それが無ければ――過酷なリハビリなど当に諦め、未だに車いす生活だっただろう……
その晩は名残惜しい気持ちもあり、したたかに飲み交わした。
帰り際、『くれぐれも陸を頼むな』と圭は改めて言い、槙原に深々と頭を下げた。圭から陸を託された槇原は、身の引き締まる思いで真摯にその言葉を受け止めていた。
「実はね、良さん。僕は3年前に一度帰国してるんだ……」
「その話は、先輩から聞いたぞ。おばさんのこと、残念だったな――」
陸は、16年ぶりに、日本で生活をするために戻ってきた。
出立前、圭は陸に纏まった金を渡すつもりでいた。
陸に必要だと思った時に手渡そうとプールしてあったというその金は、母や祖父母を失った時の事故保険金だという。
あまりにも大きな金額に驚いた陸は、必要な分だけを受け取ることにして、残りはこれまで通り圭に管理してもらうことにした。

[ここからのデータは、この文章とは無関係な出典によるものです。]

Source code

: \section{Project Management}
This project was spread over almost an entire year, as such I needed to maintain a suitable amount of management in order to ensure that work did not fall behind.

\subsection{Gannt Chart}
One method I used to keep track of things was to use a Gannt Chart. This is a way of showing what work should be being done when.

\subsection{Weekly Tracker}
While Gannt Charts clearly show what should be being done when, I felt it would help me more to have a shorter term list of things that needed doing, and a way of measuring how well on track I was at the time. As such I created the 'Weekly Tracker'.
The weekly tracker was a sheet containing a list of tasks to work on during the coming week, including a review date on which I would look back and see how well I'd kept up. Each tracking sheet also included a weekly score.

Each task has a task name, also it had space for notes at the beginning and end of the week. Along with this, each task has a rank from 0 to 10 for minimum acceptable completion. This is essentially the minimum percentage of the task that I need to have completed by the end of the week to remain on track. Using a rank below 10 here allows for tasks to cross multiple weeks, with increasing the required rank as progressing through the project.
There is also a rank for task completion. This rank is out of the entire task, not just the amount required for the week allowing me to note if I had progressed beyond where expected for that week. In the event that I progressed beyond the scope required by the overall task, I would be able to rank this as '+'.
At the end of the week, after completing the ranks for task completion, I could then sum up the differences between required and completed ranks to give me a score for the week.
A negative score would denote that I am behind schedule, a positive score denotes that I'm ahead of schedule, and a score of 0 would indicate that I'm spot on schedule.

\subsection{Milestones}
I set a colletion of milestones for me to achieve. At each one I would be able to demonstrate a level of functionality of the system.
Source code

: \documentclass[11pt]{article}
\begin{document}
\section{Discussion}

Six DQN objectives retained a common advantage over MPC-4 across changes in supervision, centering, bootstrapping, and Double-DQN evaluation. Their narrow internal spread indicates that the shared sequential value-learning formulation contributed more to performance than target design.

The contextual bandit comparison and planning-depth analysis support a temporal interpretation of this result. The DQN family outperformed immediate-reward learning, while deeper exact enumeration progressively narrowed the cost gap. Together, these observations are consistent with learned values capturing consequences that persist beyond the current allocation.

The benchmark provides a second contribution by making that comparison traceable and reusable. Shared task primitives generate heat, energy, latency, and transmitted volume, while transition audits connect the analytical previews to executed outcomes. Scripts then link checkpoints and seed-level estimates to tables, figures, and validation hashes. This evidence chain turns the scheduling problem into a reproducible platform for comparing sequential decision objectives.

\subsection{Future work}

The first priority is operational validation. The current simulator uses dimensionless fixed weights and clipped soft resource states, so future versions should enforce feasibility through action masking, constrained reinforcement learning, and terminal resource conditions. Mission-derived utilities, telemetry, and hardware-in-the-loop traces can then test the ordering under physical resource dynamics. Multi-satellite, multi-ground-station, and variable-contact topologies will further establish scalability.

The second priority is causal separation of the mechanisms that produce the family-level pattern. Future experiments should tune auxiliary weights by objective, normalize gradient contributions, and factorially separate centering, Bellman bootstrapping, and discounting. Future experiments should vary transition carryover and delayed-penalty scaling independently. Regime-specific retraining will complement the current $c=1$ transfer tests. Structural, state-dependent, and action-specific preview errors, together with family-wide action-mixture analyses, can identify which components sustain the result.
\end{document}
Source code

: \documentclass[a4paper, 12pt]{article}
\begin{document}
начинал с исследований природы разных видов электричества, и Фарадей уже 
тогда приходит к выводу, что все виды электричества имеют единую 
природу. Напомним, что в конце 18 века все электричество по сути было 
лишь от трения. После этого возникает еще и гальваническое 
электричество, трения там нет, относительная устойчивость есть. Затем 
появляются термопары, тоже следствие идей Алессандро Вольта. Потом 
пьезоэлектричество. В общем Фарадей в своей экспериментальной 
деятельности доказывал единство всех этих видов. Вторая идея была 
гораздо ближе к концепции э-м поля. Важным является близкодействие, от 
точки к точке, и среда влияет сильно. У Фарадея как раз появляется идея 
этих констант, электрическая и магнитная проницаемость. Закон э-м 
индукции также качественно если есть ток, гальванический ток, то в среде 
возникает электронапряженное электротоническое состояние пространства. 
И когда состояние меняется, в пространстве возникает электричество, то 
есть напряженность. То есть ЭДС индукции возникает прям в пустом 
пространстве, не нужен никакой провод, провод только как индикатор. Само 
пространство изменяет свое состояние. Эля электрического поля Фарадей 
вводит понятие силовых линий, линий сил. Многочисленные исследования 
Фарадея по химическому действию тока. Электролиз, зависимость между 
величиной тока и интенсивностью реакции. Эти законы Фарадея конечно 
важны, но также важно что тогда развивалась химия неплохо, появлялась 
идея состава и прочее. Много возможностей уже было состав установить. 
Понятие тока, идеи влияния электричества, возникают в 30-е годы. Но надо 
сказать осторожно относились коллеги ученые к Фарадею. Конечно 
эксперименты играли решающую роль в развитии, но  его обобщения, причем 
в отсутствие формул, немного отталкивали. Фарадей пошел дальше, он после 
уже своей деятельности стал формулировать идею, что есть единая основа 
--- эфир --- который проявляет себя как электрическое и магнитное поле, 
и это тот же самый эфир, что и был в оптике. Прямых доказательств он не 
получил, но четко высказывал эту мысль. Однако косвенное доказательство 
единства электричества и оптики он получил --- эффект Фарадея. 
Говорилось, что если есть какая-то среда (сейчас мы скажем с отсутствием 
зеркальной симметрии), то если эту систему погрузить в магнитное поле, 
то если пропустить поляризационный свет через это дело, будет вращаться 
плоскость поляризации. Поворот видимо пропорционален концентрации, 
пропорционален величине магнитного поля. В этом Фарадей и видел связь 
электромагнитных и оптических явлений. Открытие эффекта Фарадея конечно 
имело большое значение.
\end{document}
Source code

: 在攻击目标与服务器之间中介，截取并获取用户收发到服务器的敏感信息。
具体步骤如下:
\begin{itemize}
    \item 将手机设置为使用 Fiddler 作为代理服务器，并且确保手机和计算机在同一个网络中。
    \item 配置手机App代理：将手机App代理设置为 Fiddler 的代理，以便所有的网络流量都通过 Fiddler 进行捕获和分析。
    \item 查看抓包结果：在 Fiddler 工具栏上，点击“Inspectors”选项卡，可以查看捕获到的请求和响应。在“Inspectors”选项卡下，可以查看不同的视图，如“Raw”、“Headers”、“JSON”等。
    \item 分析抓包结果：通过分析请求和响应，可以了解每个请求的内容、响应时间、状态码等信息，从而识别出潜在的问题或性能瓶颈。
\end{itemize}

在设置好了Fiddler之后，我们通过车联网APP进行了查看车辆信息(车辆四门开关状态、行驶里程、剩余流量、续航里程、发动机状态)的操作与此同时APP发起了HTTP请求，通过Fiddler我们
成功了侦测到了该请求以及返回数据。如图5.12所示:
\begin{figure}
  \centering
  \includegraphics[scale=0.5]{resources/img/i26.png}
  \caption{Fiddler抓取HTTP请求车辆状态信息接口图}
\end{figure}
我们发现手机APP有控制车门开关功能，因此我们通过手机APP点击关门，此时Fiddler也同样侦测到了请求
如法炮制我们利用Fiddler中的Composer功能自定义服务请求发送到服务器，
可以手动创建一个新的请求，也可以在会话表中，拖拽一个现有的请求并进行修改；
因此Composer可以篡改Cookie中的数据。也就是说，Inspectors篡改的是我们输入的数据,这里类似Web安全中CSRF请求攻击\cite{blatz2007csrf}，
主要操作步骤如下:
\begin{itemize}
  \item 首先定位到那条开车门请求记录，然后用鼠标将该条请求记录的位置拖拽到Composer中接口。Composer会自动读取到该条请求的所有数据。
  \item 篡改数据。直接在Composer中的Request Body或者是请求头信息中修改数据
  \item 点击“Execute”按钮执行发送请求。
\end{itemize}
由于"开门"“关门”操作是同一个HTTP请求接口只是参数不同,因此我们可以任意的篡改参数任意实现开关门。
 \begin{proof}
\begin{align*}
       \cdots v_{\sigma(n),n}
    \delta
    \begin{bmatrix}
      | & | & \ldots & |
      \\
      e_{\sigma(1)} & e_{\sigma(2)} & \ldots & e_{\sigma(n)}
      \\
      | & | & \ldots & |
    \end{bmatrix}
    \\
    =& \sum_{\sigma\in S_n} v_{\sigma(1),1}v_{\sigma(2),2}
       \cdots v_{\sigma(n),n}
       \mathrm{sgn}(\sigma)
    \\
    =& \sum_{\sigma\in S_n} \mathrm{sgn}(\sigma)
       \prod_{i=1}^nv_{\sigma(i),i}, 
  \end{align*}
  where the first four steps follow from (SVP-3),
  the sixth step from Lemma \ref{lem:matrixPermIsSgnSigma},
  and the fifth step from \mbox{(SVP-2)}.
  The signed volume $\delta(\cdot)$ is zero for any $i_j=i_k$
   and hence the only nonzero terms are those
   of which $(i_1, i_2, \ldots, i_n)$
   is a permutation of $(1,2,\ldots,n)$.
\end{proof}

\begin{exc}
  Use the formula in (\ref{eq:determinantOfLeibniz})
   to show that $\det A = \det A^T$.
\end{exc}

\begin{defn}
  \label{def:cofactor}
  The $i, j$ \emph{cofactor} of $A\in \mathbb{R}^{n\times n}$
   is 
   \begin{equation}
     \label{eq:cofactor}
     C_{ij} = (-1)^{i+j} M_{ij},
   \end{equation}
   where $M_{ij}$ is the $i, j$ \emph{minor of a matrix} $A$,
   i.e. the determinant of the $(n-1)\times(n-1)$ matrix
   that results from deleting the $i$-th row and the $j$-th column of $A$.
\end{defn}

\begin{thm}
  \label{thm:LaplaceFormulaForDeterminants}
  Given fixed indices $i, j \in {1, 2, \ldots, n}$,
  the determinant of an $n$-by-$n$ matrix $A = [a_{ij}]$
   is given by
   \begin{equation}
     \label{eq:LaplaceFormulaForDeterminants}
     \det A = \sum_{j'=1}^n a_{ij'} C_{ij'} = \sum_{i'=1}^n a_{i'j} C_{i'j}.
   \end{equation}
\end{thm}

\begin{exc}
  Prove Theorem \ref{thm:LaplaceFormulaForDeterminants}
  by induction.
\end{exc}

陸自身もしっかりと貯蓄をしていたので、そう多くの金を必要とはしていなかったことや、槇原から『金の心配は要らない』と言われていたこともその理由のひとつだった。
積年の思いが実り、陸を日本に迎え入れることができた喜びを隠しきれない槙原は、空港から直行で店に向かっていた。
「わあ! ジーナの店と同じだ――」
感嘆した陸が思わず声を上げた。
「そうだろう? 去年先輩から店の設計図を送って貰って、それを基に新築で再現してもらったんだぜ?」
嬉々として説明する槇原の説明を聞きながら「え? 去年? 圭に……?」少々、不穏な口調で陸が答える。
「先輩は口が堅いからな。陸には『自分の口から伝えたい』と言った俺の気持ちを尊重してくれたんだろう」
「うん、そうだね――でもさ、僕だけが何も知らされていなかったって言うのは少し複雑だ」
嬉しさと複雑さを綯い交ぜにした表情の陸を、やはり『可愛い』と心の中で思ってしまう槙原だったが、『31にもなって、可愛いって言われたくない!』と不機嫌になる陸の気持ちを鑑み、決して口には出さなかった。